Recent improvement to Open MPI AllReduce and the impact to application performance

Recent improvement to Open MPI AllReduce and the impact to application performance At AWS, our engineers work to constantly improve the performance and scalability of HPC applications to enhance the customer experience in the cloud. Recently, we found a way to improve several HPC applications (Code Saturne, OpenFOAM, Laghos, and Fire Dynamics Simulator) at once by improving one of the collectives in Open MPI library, MPI_AllReduce. Our testing has shown that this effort can allow HPC customers to work with applications on AWS using Open MPI without any performance disadvantages. This was true when we benchmarked against commercial MPIs and other open-source libraries like MPICH. And it was especially true for our Arm-based Hpc7g instances.

Earlier this year, we added a node-aware AllGather-based AllReduce method to Open MPI. This improvement was specially designed to improve MPI_AllReduce latency for small messages on EFA. It significantly reduced MPI_AllReduce latency and as a result, improved the scalability of several HPC applications, especially when running on thousands of cores. The new method works well on Arm64 and x86 instances. And we’ve seen significant performance improvements for both microbenchmarks and real customer workloads.

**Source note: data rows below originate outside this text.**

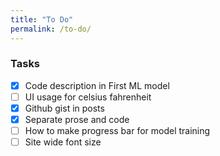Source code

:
 ```yaml
---
title: "To Do"
permalink: /to-do/
---
```

### Tasks

- [x] Code description in First ML model
- [ ] UI usage for celsius fahrenheit
- [x] Github gist in posts
- [X] Separate prose and code
- [ ] How to make progress bar for model training
- [ ] Site wide font size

In this post, we’ll first go over the reasons why we need this customized MPI_AllReduce method for EFA and some of the details for this new method. Then we’ll cover the microbenchmark and customer workload results. Finally, we’ll provide details for getting access to the latest improvements to benefit your HPC applications.

Motivation for this work

We’re working with a large utility customer in Europe and they wanted to migrate some of their workload (using Code Saturne) to AWS for some of their users. This way they could rapidly expand the compute capacity without large capital commitment.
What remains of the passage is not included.